Document images with source code:
^^^^^^^^^^^^^^^^

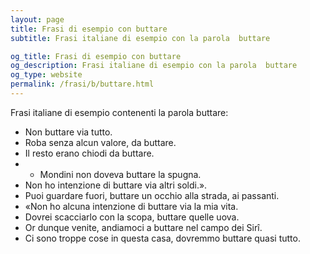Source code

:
 ```yaml
---
layout: page
title: Frasi di esempio con buttare 
subtitle: Frasi italiane di esempio con la parola  buttare

og_title: Frasi di esempio con buttare 
og_description: Frasi italiane di esempio con la parola  buttare
og_type: website
permalink: /frasi/b/buttare.html
---
```


Frasi italiane di esempio contenenti la parola buttare:


- Non buttare via tutto.
- Roba senza alcun valore, da buttare.
- Il resto erano chiodi da buttare.
- - Mondini non doveva buttare la spugna.
- Non ho intenzione di buttare via altri soldi.».
- Puoi guardare fuori, buttare un occhio alla strada, ai passanti.
- «Non ho alcuna intenzione di buttare via la mia vita.
- Dovrei scacciarlo con la scopa, buttare quelle uova.
- Or dunque venite, andiamoci a buttare nel campo dei Sirî.
- Ci sono troppe cose in questa casa, dovremmo buttare quasi tutto.
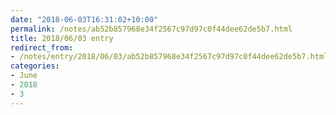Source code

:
 ```yaml
---
date: "2018-06-03T16:31:02+10:00"
permalink: /notes/ab52b857968e34f2567c97d97c0f44dee62de5b7.html
title: 2018/06/03 entry
redirect_from:
- /notes/entry/2018/06/03/ab52b857968e34f2567c97d97c0f44dee62de5b7.html
categories:
- June
- 2018
- 3
---
```

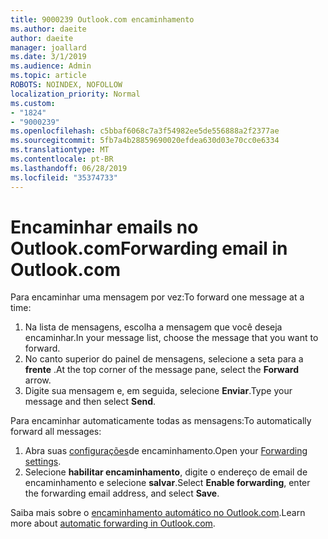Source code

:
 ```yaml
---
title: 9000239 Outlook.com encaminhamento
ms.author: daeite
author: daeite
manager: joallard
ms.date: 3/1/2019
ms.audience: Admin
ms.topic: article
ROBOTS: NOINDEX, NOFOLLOW
localization_priority: Normal
ms.custom:
- "1824"
- "9000239"
ms.openlocfilehash: c5bbaf6068c7a3f54982ee5de556888a2f2377ae
ms.sourcegitcommit: 5fb7a4b28859690020efdea630d03e70cc0e6334
ms.translationtype: MT
ms.contentlocale: pt-BR
ms.lasthandoff: 06/28/2019
ms.locfileid: "35374733"
---
```

# <a name="forwarding-email-in-outlookcom"></a><span data-ttu-id="a4999-102">Encaminhar emails no Outlook.com</span><span class="sxs-lookup"><span data-stu-id="a4999-102">Forwarding email in Outlook.com</span></span>

<span data-ttu-id="a4999-103">Para encaminhar uma mensagem por vez:</span><span class="sxs-lookup"><span data-stu-id="a4999-103">To forward one message at a time:</span></span>

1. <span data-ttu-id="a4999-104">Na lista de mensagens, escolha a mensagem que você deseja encaminhar.</span><span class="sxs-lookup"><span data-stu-id="a4999-104">In your message list, choose the message that you want to forward.</span></span>
2. <span data-ttu-id="a4999-105">No canto superior do painel de mensagens, selecione a seta para a **frente** .</span><span class="sxs-lookup"><span data-stu-id="a4999-105">At the top corner of the message pane, select the **Forward** arrow.</span></span>
3. <span data-ttu-id="a4999-106">Digite sua mensagem e, em seguida, selecione **Enviar**.</span><span class="sxs-lookup"><span data-stu-id="a4999-106">Type your message and then select **Send**.</span></span>

<span data-ttu-id="a4999-107">Para encaminhar automaticamente todas as mensagens:</span><span class="sxs-lookup"><span data-stu-id="a4999-107">To automatically forward all messages:</span></span>

1. <span data-ttu-id="a4999-108">Abra suas [configurações](https://outlook.live.com/mail/options/mail/forwarding/forwardingOption)de encaminhamento.</span><span class="sxs-lookup"><span data-stu-id="a4999-108">Open your [Forwarding settings](https://outlook.live.com/mail/options/mail/forwarding/forwardingOption).</span></span>
2. <span data-ttu-id="a4999-109">Selecione **habilitar encaminhamento**, digite o endereço de email de encaminhamento e selecione **salvar**.</span><span class="sxs-lookup"><span data-stu-id="a4999-109">Select **Enable forwarding**, enter the forwarding email address, and select **Save**.</span></span>

<span data-ttu-id="a4999-110">Saiba mais sobre o [encaminhamento automático no Outlook.com](https://support.office.com/article/6246987c-6c8f-4144-b255-14fc07007dad).</span><span class="sxs-lookup"><span data-stu-id="a4999-110">Learn more about [automatic forwarding in Outlook.com](https://support.office.com/article/6246987c-6c8f-4144-b255-14fc07007dad).</span></span>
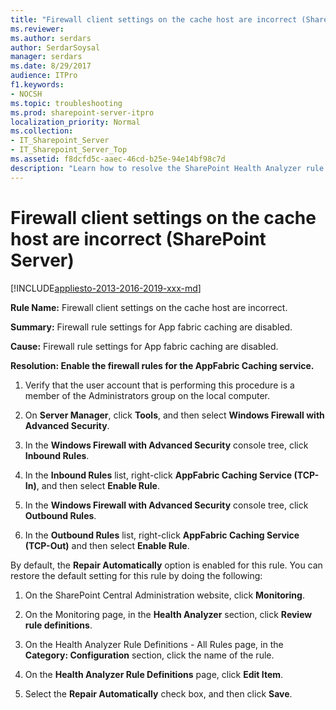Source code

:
 ```yaml
---
title: "Firewall client settings on the cache host are incorrect (SharePoint Server)"
ms.reviewer: 
ms.author: serdars
author: SerdarSoysal
manager: serdars
ms.date: 8/29/2017
audience: ITPro
f1.keywords:
- NOCSH
ms.topic: troubleshooting
ms.prod: sharepoint-server-itpro
localization_priority: Normal
ms.collection:
- IT_Sharepoint_Server
- IT_Sharepoint_Server_Top
ms.assetid: f8dcfd5c-aaec-46cd-b25e-94e14bf98c7d
description: "Learn how to resolve the SharePoint Health Analyzer rule: Firewall client settings on the cache host are incorrect, for SharePoint Server."
---
```


# Firewall client settings on the cache host are incorrect (SharePoint Server)

[!INCLUDE[appliesto-2013-2016-2019-xxx-md](../includes/appliesto-2013-2016-2019-xxx-md.md)] 
  
 **Rule Name:** Firewall client settings on the cache host are incorrect. 
  
 **Summary:** Firewall rule settings for App fabric caching are disabled. 
  
 **Cause:** Firewall rule settings for App fabric caching are disabled. 
  
 **Resolution: Enable the firewall rules for the AppFabric Caching service.**
  
1. Verify that the user account that is performing this procedure is a member of the Administrators group on the local computer.
    
2. On **Server Manager**, click **Tools**, and then select **Windows Firewall with Advanced Security**.
    
3. In the **Windows Firewall with Advanced Security** console tree, click **Inbound Rules**.
    
4. In the **Inbound Rules** list, right-click **AppFabric Caching Service (TCP-In)**, and then select **Enable Rule**.
    
5. In the **Windows Firewall with Advanced Security** console tree, click **Outbound Rules**.
    
6. In the **Outbound Rules** list, right-click **AppFabric Caching Service (TCP-Out)** and then select **Enable Rule**.
    
By default, the **Repair Automatically** option is enabled for this rule. You can restore the default setting for this rule by doing the following: 
  
1. On the SharePoint Central Administration website, click **Monitoring**.
    
2. On the Monitoring page, in the **Health Analyzer** section, click **Review rule definitions**.
    
3. On the Health Analyzer Rule Definitions - All Rules page, in the **Category: Configuration** section, click the name of the rule. 
    
4. On the **Health Analyzer Rule Definitions** page, click **Edit Item**.
    
5. Select the **Repair Automatically** check box, and then click **Save**.
    

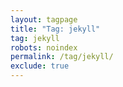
 ```yaml
---
layout: tagpage
title: "Tag: jekyll"
tag: jekyll
robots: noindex
permalink: /tag/jekyll/
exclude: true
---
```

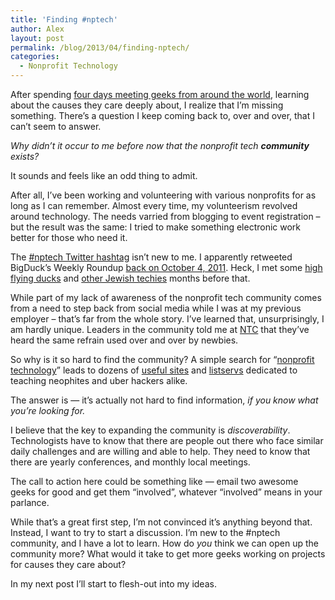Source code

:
 ```yaml
---
title: 'Finding #nptech'
author: Alex
layout: post
permalink: /blog/2013/04/finding-nptech/
categories:
  - Nonprofit Technology
---
```

After spending [four days meeting geeks from around the world][1], learning about the causes they care deeply about, I realize that I&#8217;m missing something. There&#8217;s a question I keep coming back to, over and over, that I can&#8217;t seem to answer.

*Why didn&#8217;t it occur to me before now that the nonprofit tech **community** exists?*<!--more-->

It sounds and feels like an odd thing to admit.

After all, I&#8217;ve been working and volunteering with various nonprofits for as long as I can remember. Almost every time, my volunteerism revolved around technology. The needs varried from blogging to event registration &#8211; but the result was the same: I tried to make something electronic work better for those who need it.

The [#nptech Twitter hashtag][2] isn&#8217;t new to me. I apparently retweeted BigDuck&#8217;s Weekly Roundup [back on October 4, 2011][3]. Heck, I met some [high flying ducks][4] and [other Jewish techies][5] months before that.

While part of my lack of awareness of the nonprofit tech community comes from a need to step back from social media while I was at my previous employer &#8211; that&#8217;s far from the whole story. I&#8217;ve learned that, unsurprisingly, I am hardly unique. Leaders in the community told me at [NTC][1] that they&#8217;ve heard the same refrain used over and over by newbies.

So why is it so hard to find the community? A simple search for &#8220;[nonprofit technology][6]&#8221; leads to dozens of [useful sites][7] and [listservs][8] dedicated to teaching neophites and uber hackers alike.

The answer is &#8212; it&#8217;s actually not hard to find information, *if you know what you&#8217;re looking for.*

I believe that the key to expanding the community is *discoverability*. Technologists have to know that there are people out there who face similar daily challenges and are willing and able to help. They need to know that there are yearly conferences, and monthly local meetings.

The call to action here could be something like &#8212; email two awesome geeks for good and get them &#8220;involved&#8221;, whatever &#8220;involved&#8221; means in your parlance.

While that&#8217;s a great first step, I&#8217;m not convinced it&#8217;s anything beyond that. Instead, I want to try to start a discussion. I&#8217;m new to the #nptech community, and I have a lot to learn. How do *you* think we can open up the community more? What would it take to get more geeks working on projects for causes they care about?

In my next post I&#8217;ll start to flesh-out into my ideas.

 [1]: http://www.nten.org/ntc/
 [2]: https://twitter.com/search/realtime?q=%23nptech
 [3]: https://twitter.com/AlexKadis/status/121225292541992960
 [4]: https://twitter.com/farra
 [5]: https://twitter.com/DarimOnline
 [6]: http://lmgtfy.com/?q=nonprofit+technology
 [7]: http://www.bethkanter.org/
 [8]: http://www.progressiveexchange.org/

^^^^^^^^^^^^^^^^

*Problem description:* Beginning at the line above that contains "The [#nptech Twitter", return each line exactly through the line that contains "I believe that", and no others.

*Reply to the exercise:*
The [#nptech Twitter hashtag][2] isn&#8217;t new to me. I apparently retweeted BigDuck&#8217;s Weekly Roundup [back on October 4, 2011][3]. Heck, I met some [high flying ducks][4] and [other Jewish techies][5] months before that.

While part of my lack of awareness of the nonprofit tech community comes from a need to step back from social media while I was at my previous employer &#8211; that&#8217;s far from the whole story. I&#8217;ve learned that, unsurprisingly, I am hardly unique. Leaders in the community told me at [NTC][1] that they&#8217;ve heard the same refrain used over and over by newbies.

So why is it so hard to find the community? A simple search for &#8220;[nonprofit technology][6]&#8221; leads to dozens of [useful sites][7] and [listservs][8] dedicated to teaching neophites and uber hackers alike.

The answer is &#8212; it&#8217;s actually not hard to find information, *if you know what you&#8217;re looking for.*

I believe that the key to expanding the community is *discoverability*. Technologists have to know that there are people out there who face similar daily challenges and are willing and able to help. They need to know that there are yearly conferences, and monthly local meetings.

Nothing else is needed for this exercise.